▼

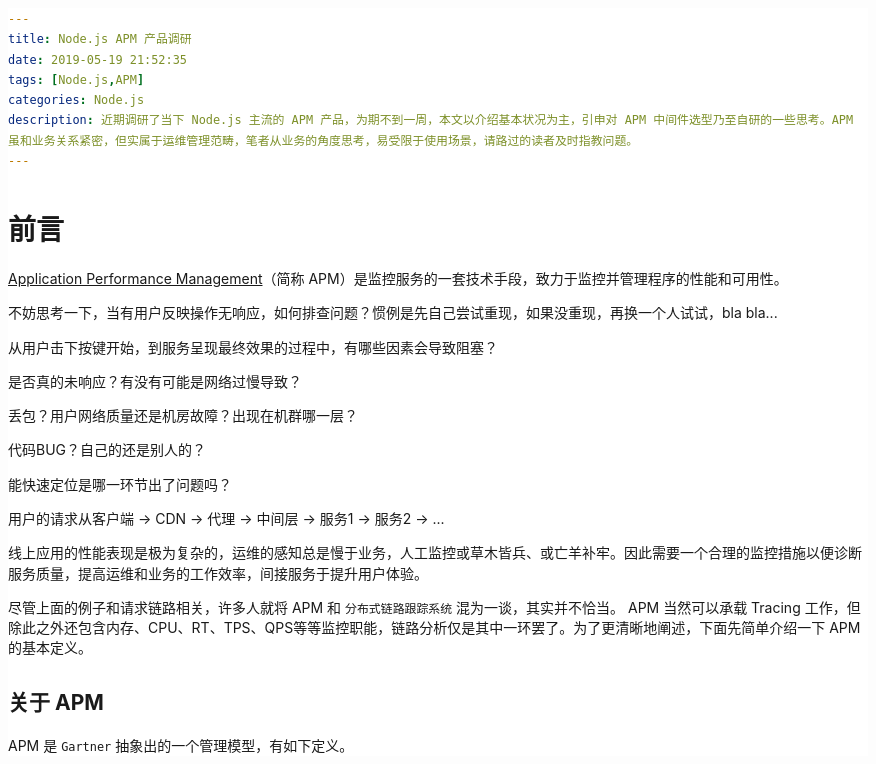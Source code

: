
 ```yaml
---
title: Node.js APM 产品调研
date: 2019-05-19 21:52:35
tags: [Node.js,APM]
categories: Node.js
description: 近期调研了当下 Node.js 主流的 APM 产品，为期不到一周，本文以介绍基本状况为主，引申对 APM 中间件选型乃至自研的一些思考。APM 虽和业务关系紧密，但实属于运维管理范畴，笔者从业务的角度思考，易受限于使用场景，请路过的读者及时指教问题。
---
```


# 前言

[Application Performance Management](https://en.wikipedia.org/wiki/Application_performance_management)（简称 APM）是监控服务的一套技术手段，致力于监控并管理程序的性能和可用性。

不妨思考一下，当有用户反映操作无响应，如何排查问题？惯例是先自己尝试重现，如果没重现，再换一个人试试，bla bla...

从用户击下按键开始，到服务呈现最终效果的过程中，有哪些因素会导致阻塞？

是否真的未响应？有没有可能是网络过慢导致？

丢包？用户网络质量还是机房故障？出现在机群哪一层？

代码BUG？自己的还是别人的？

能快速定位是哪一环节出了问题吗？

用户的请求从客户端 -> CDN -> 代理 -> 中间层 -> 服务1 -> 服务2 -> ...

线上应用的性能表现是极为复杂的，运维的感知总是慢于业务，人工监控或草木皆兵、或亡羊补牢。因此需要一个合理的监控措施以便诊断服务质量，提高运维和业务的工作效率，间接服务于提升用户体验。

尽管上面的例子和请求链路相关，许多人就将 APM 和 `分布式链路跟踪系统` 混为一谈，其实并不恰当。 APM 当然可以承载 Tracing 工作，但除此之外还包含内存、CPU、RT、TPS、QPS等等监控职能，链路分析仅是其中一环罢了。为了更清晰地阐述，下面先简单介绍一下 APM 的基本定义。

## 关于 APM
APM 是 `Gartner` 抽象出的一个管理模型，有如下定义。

▲
▼

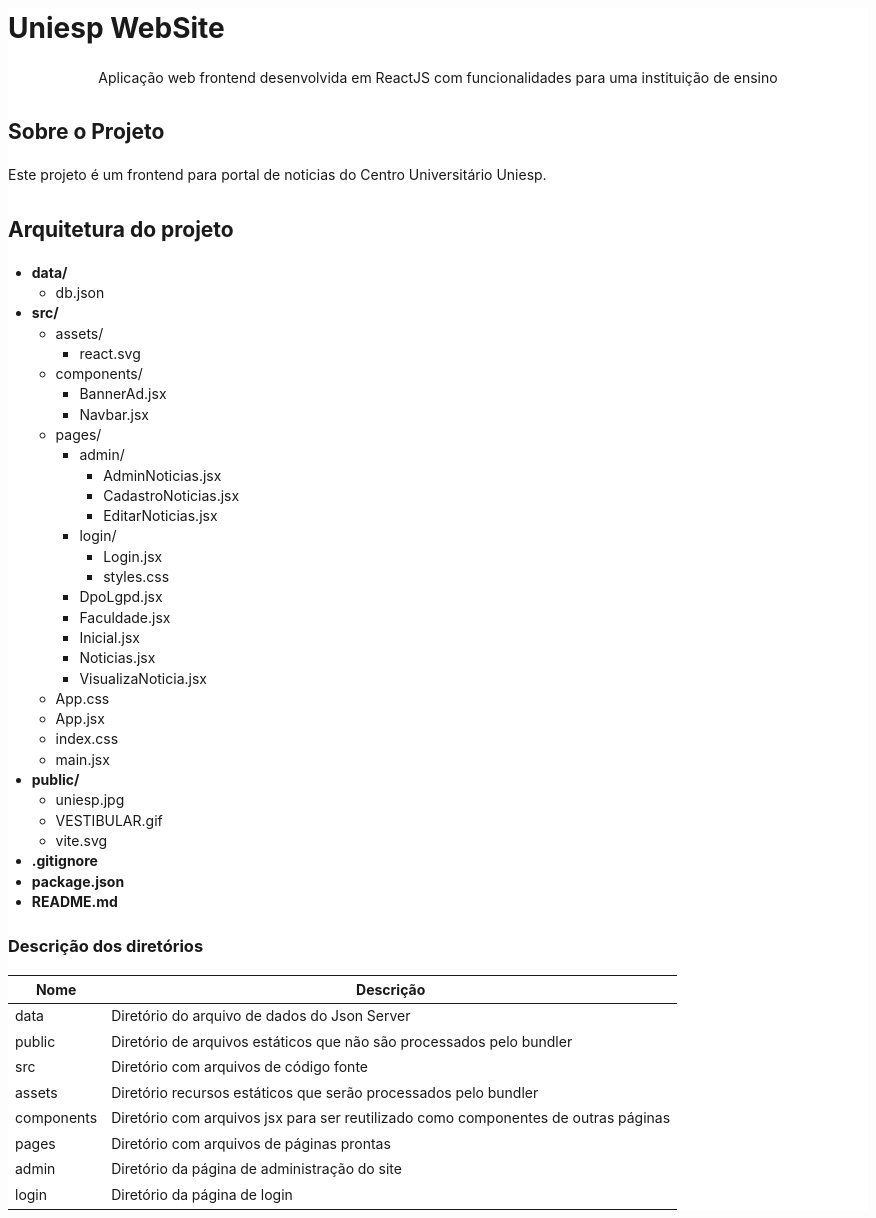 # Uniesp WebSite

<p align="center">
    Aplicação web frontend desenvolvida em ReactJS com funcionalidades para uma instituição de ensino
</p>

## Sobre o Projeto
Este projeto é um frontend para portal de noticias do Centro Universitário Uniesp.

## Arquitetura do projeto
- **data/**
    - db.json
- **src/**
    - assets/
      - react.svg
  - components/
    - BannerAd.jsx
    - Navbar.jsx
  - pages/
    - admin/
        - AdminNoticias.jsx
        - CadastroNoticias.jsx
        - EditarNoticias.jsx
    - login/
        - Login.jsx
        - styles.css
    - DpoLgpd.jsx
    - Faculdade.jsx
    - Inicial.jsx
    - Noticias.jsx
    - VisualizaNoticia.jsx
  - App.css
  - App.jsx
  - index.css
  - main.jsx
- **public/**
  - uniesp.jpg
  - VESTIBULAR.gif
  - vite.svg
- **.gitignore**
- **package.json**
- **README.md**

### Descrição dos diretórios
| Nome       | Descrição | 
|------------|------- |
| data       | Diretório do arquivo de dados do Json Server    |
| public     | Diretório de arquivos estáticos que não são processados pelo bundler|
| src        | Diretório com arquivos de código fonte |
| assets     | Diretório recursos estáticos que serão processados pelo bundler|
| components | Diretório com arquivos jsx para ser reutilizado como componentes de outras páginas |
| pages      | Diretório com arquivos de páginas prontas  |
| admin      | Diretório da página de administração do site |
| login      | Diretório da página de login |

▲

→ **EXERCISE DIRECTIONS**:
Would you please repeat exactly the lines above, starting at the line with "- AdminNoticias.jsx" and stopping at the line with "arquivos de páginas", both included?

→ **RESPONSE TO THE TASK**:
        - AdminNoticias.jsx
        - CadastroNoticias.jsx
        - EditarNoticias.jsx
    - login/
        - Login.jsx
        - styles.css
    - DpoLgpd.jsx
    - Faculdade.jsx
    - Inicial.jsx
    - Noticias.jsx
    - VisualizaNoticia.jsx
  - App.css
  - App.jsx
  - index.css
  - main.jsx
- **public/**
  - uniesp.jpg
  - VESTIBULAR.gif
  - vite.svg
- **.gitignore**
- **package.json**
- **README.md**

### Descrição dos diretórios
| Nome       | Descrição | 
|------------|------- |
| data       | Diretório do arquivo de dados do Json Server    |
| public     | Diretório de arquivos estáticos que não são processados pelo bundler|
| src        | Diretório com arquivos de código fonte |
| assets     | Diretório recursos estáticos que serão processados pelo bundler|
| components | Diretório com arquivos jsx para ser reutilizado como componentes de outras páginas |
| pages      | Diretório com arquivos de páginas prontas  |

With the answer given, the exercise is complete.